### What the task asks
The lines to copy are those in the listing below that contain the word "completeness".

** Opening Input for this task block **

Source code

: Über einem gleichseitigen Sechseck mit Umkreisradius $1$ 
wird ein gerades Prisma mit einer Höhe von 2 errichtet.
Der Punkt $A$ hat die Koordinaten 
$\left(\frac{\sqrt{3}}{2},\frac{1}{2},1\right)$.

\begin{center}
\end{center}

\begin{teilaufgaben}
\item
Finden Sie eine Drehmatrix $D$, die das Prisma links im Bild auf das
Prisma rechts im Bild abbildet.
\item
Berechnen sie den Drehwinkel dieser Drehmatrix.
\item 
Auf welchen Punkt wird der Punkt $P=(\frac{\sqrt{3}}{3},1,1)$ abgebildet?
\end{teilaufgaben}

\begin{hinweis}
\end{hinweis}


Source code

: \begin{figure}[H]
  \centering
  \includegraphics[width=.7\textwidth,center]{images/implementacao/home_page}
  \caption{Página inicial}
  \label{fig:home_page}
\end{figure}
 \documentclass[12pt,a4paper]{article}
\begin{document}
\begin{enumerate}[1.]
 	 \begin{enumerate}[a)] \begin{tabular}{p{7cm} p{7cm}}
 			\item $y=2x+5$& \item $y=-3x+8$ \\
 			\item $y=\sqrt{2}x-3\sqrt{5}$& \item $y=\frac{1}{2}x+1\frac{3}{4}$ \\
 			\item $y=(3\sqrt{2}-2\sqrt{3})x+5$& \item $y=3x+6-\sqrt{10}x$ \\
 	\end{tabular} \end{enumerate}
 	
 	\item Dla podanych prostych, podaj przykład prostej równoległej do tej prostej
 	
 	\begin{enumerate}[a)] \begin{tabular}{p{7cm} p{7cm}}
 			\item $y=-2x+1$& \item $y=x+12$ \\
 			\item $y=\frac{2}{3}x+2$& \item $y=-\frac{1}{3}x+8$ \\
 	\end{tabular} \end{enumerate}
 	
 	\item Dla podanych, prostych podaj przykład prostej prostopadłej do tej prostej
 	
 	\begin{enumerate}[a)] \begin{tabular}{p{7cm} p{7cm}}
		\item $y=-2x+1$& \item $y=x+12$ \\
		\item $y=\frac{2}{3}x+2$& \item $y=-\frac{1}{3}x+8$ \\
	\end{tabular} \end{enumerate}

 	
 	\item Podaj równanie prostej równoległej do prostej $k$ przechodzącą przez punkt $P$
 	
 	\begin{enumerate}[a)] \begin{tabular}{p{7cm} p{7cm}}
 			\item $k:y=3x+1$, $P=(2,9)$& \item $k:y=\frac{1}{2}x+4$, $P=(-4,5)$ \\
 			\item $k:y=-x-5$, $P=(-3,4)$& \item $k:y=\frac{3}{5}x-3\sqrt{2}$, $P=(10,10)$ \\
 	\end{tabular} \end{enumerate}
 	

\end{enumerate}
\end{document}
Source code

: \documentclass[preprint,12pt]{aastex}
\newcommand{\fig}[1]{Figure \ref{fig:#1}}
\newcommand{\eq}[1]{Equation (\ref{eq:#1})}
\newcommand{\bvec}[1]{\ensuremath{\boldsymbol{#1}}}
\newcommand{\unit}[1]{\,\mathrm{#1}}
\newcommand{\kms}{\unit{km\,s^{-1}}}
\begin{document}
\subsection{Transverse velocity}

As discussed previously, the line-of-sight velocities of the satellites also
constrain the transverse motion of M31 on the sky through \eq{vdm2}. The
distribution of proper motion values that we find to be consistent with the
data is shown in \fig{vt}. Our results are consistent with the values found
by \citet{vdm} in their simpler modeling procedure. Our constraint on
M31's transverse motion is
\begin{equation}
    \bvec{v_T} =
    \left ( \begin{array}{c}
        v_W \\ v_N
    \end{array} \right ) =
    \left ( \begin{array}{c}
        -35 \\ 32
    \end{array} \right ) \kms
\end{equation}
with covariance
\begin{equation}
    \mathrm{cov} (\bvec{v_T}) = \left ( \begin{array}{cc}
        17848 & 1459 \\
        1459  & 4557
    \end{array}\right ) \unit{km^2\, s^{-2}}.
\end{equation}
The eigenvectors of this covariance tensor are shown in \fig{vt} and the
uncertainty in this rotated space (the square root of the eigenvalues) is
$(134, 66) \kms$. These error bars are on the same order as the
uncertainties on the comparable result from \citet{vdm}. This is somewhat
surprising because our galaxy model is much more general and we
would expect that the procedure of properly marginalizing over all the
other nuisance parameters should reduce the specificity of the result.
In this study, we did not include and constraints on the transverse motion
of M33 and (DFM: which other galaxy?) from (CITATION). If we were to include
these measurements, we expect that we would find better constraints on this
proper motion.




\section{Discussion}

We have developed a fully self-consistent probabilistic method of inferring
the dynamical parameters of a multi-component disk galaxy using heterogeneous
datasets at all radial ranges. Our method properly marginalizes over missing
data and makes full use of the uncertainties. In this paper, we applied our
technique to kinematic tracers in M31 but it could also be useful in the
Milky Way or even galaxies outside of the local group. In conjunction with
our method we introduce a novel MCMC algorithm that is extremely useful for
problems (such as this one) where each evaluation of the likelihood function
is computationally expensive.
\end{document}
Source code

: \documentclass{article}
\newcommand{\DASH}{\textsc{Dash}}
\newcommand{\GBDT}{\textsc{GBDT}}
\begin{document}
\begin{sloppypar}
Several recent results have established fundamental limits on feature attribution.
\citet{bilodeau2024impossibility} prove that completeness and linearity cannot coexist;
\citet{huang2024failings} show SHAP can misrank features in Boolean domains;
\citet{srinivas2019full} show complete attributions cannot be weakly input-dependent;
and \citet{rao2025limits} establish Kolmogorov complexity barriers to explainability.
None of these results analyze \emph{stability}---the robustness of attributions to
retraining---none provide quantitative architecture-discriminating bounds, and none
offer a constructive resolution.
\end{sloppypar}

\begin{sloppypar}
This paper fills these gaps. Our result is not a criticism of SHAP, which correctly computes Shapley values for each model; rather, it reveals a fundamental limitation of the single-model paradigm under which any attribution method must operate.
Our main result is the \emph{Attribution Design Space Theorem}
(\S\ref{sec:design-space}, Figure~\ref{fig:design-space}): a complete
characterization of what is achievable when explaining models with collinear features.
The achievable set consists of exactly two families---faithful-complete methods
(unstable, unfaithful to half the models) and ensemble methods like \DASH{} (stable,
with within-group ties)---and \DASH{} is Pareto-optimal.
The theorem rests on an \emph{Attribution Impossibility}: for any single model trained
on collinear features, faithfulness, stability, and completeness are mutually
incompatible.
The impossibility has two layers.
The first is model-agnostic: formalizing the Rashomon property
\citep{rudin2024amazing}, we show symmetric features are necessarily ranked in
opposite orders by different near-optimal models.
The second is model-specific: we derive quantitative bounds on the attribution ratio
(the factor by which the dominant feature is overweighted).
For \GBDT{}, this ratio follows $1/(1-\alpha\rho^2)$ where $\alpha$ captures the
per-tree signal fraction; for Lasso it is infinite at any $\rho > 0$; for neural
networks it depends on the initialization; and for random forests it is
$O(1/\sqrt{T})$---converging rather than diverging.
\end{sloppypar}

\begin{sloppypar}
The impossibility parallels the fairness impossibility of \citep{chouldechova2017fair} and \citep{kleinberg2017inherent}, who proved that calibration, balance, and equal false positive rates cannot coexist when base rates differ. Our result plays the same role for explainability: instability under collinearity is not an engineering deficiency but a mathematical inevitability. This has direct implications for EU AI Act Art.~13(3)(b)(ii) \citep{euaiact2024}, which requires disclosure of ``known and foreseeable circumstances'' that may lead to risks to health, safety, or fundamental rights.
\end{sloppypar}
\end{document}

** Closing Input for this task block **

### Task answer
\citet{bilodeau2024impossibility} prove that completeness and linearity cannot coexist;
on collinear features, faithfulness, stability, and completeness are mutually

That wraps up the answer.